Good luck with your bench whatever you choose.


----------



## rwyoung (Nov 22, 2008)

It will work just fine. Soft or hard, so long as the bench is heavy and doesn't bounce around. One side benefit to a softer top means if you were to slip and drop a project piece on the top, the top is more likely to be dinged up than the work piece. The obsession with using hard maple for benchtops puzzles me. I'd rather have a ding or dent in the top than a smashed corner of a drawer front. Just like I'm puzzled by the idea of using polyurethene on a benchtop making it slick. Flat and a little bit "grippy" works wonders.


----------



## Dark_Lightning (Nov 20, 2009)

My bench is butcher-block birch. I couldn't afford maple. Alder is one of the softest of the hardwoods. On a personal note, I just built a knick-knack shelf of alder (I like the color when tung oil is applied) and I had the most serious allergic reaction to any wood to date- eyes swelling shut and all. I guess you might be all right, it depends on the person. I personally prefer a hard bench, but YMMV. Whatever you do, as mentioned above, make it heavy enough to keep from having your work bench end up as a dance-partner, that's really annoying.


----------



## beckerswoodworks (Dec 26, 2009)

I totally agree with rwyoung. I don'tcare if I ding my bench, it's a bench. I do care if I ding my projects. So I want my bench to be a softer wood than my projects.


----------



## jcwalleye (Dec 26, 2009)

It's good to learn all the advantages and disadvantages put forth for using Alder.
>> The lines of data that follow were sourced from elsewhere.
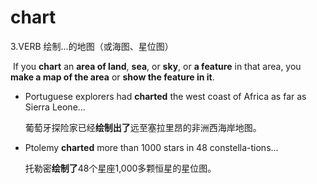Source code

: # chart

3.VERB 绘制...的地图（或海图、星位图）

​	If you **chart** an **area of land**, **sea**, or **sky**, or **a feature** in that area, you **make a map of the area** or **show the feature in it**.

- Portuguese explorers had **charted** the west coast of Africa as far as Sierra Leone...

  葡萄牙探险家已经**绘制出了**远至塞拉里昂的非洲西海岸地图。

- Ptolemy **charted** more than 1000 stars in 48 constella-tions...

  托勒密**绘制了**48个星座1,000多颗恒星的星位图。

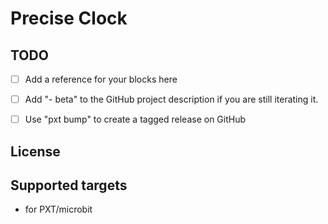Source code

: # Precise Clock



## TODO

- [ ] Add a reference for your blocks here
- [ ] Add "- beta" to the GitHub project description if you are still iterating it.
- [ ] Use "pxt bump" to create a tagged release on GitHub


## License



## Supported targets

* for PXT/microbit

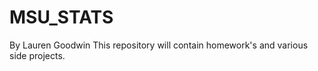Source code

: MSU_STATS
=========
By Lauren Goodwin
This repository will contain homework's and various side projects. 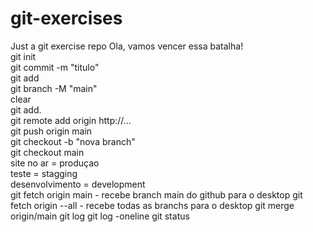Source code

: # git-exercises

Just a git exercise repo
Ola, vamos vencer essa batalha!</br>
git init</br>
git commit -m "titulo"</br>
git add</br>
git branch -M "main"</br>
clear</br>
git add.</br>
git remote add origin http://...</br>
git push origin main</br>
git checkout -b "nova branch"</br>
git checkout main</br>
site no ar = produçao</br>
teste = stagging</br>
desenvolvimento = development</br>
git fetch origin main - recebe branch main do github para o desktop
git fetch origin --all - recebe todas as branchs para o desktop
git merge origin/main 
git log 
git log -oneline
git status

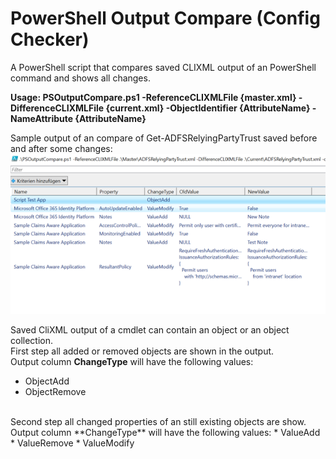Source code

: # PowerShell Output Compare (Config Checker)
A PowerShell script that compares saved CLIXML output of an PowerShell command and shows all changes.

<b>Usage: PSOutputCompare.ps1 -ReferenceCLIXMLFile {master.xml} -DifferenceCLIXMLFile {current.xml} -ObjectIdentifier {AttributeName} -NameAttribute {AttributeName}</b><br/>

Sample output of an compare of Get-ADFSRelyingPartyTrust saved before and after some changes:<br/>
![GitHub Logo](./PSOutputCompare.png)

Saved CliXML output of a cmdlet can contain an object or an object collection.<br/>
First step all added or removed objects are shown in the output.<br/>
Output column **ChangeType** will have the following values:<br/>
* ObjectAdd
* ObjectRemove
<br/>
Second step all changed properties of an still existing objects are show.<br/>
Output column **ChangeType** will have the following values:
* ValueAdd
* ValueRemove
* ValueModify
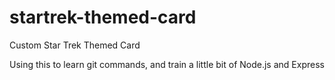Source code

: # startrek-themed-card
Custom Star Trek Themed Card

Using this to learn git commands, and train a little bit of Node.js and Express

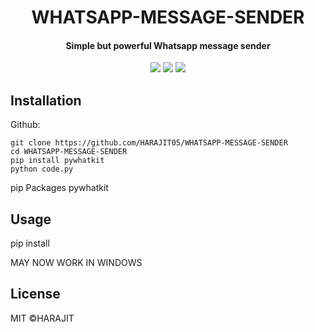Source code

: <h1 align="center">WHATSAPP-MESSAGE-SENDER</h1>
<h4 align="center">Simple but powerful Whatsapp message sender</h4>
<p align="center">
	<a href="https://github.com/HARAJIT05/WHATSAPP-MESSAGE-SENDER/blob/main/LICENSE"><img src="https://img.shields.io/github/license/I2rys/YVSAD?style=flat-square"></img></a>
	<a href="https://github.com/HARAJIT05/WHATSAPP-MESSAGE-SENDER/issues"><img src="https://img.shields.io/github/issues/I2rys/YVSAD.svg"></img></a>
	<a href="https://python.org/"><img src="https://img.shields.io/badge/python-3.11-blue"></img></a>
</p>


## Installation
Github:

    git clone https://github.com/HARAJIT05/WHATSAPP-MESSAGE-SENDER
    cd WHATSAPP-MESSAGE-SENDER
    pip install pywhatkit
    python code.py

pip Packages
        pywhatkit 
    
## Usage

   pip install

MAY NOW WORK IN WINDOWS
## License
MIT ©HARAJIT
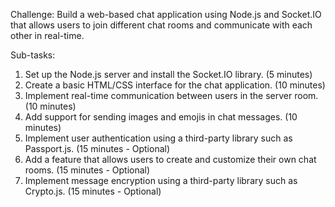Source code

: Challenge: Build a web-based chat application using Node.js and Socket.IO that allows users to join different chat rooms and communicate with each other in real-time.

Sub-tasks:

1. Set up the Node.js server and install the Socket.IO library. (5 minutes)
1. Create a basic HTML/CSS interface for the chat application. (10 minutes)
1. Implement real-time communication between users in the server room. (10 minutes)
1. Add support for sending images and emojis in chat messages. (10 minutes)
1. Implement user authentication using a third-party library such as Passport.js. (15 minutes - Optional)
1. Add a feature that allows users to create and customize their own chat rooms. (15 minutes - Optional)
1. Implement message encryption using a third-party library such as Crypto.js. (15 minutes - Optional)

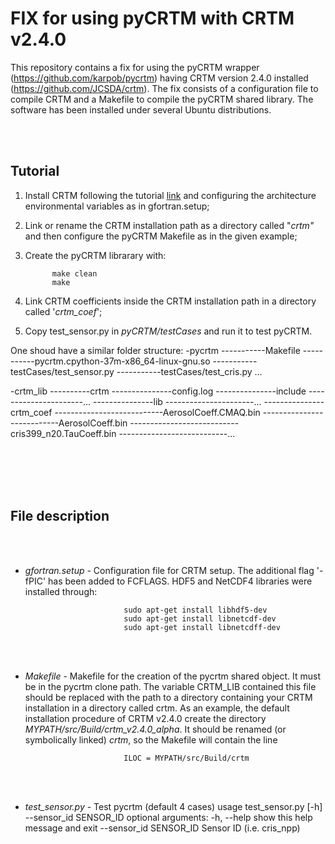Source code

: # FIX for using pyCRTM with CRTM v2.4.0

This repository contains a fix for using the pyCRTM wrapper (https://github.com/karpob/pycrtm) having CRTM version 2.4.0 installed (https://github.com/JCSDA/crtm). The fix consists of a configuration file to compile CRTM and a Makefile to compile the pyCRTM shared library. The software has been installed under several Ubuntu distributions.

<br/><br/>

## Tutorial

 1. Install CRTM following the tutorial [link](https://github.com/JCSDA/crtm#crtm-rel-240) and configuring the architecture environmental variables as in gfortran.setup;
 2. Link or rename the CRTM installation path as a directory called "*crtm"* and then configure the pyCRTM Makefile as in the given example;
 3. Create the pyCRTM librarary with:
    
              make clean
              make
 4. Link CRTM coefficients inside the CRTM installation path in a directory called '*crtm_coef*';
 5. Copy test_sensor.py in *pyCRTM/testCases* and run it to test pyCRTM.

One shoud have a similar folder structure:
   -pycrtm
   -----------Makefile
   -----------pycrtm.cpython-37m-x86_64-linux-gnu.so
   -----------testCases/test_sensor.py
   -----------testCases/test_cris.py
   ...

   -crtm_lib
   ----------crtm
   ---------------config.log
   ---------------include
   ----------------------...
   ---------------lib
   ----------------------...
   ---------------crtm_coef 
   ---------------------------AerosolCoeff.CMAQ.bin
   ---------------------------AerosolCoeff.bin
   ---------------------------cris399_n20.TauCoeff.bin 
   ---------------------------...

<br/><br/>
<br/><br/>


## File description

<br/><br/>
- *gfortran.setup* - Configuration file for CRTM setup. The additional flag '-fPIC' has been added to FCFLAGS.
                   HDF5 and NetCDF4 libraries were installed through:
  
                            sudo apt-get install libhdf5-dev
                            sudo apt-get install libnetcdf-dev
                            sudo apt-get install libnetcdff-dev

<br/><br/>
- *Makefile* - Makefile for the creation of the pycrtm shared object. It must be in the pycrtm clone path.
               The variable CRTM_LIB contained this file should be replaced with the path to a directory containing your CRTM installation in a directory called crtm.
               As an example, the default installation procedure of CRTM v2.4.0 create the directory *MYPATH/src/Build/crtm_v2.4.0_alpha*. It should be renamed (or symbolically linked) *crtm*,
               so the Makefile will contain the line

                            ILOC = MYPATH/src/Build/crtm

<br/><br/>
- *test_sensor.py* - Test pycrtm (default 4 cases) 
   usage test_sensor.py [-h] --sensor_id SENSOR_ID
        optional arguments:
          -h, --help            show this help message and exit
          --sensor_id SENSOR_ID
                                Sensor ID (i.e. cris_npp)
It will help me make a better decision. I didn't realize it was so soft but then again maybe that's not much of a disadvantage. Are there are any other characteristics to Alder I should be aware of?

Thank you all for taking the time to reply.


----------



## QuarterSawn (Dec 4, 2008)

I use knotty alder almost exclusively for cabinetry and furniture. It is kind of the "trendy" wood to use in the Pacific Northwest. It is rustic, yet can be finished beautifully with the right techniques. It is definitely not a hard wood and is relatively lightweight (not like pine, but more like maple). Anything you drop on it will leave a mark, so you need to add a bullet proof finish or just be okay with a nick here or there. As atomjack mentioned, if you have ANY allergies to wood you may want to avoid alder. It can definitely mess with your sinuses. I alway wear a respirator when working with alder.

Having said that, if it is cheap and available in your area (it's not incredibly cheap where it is grown) then I would encourage you to go for it. Make sure it is nearly bone dry before milling and glue up. You will have one heck of a benchtop and I think you will be happy with the appearance.


----------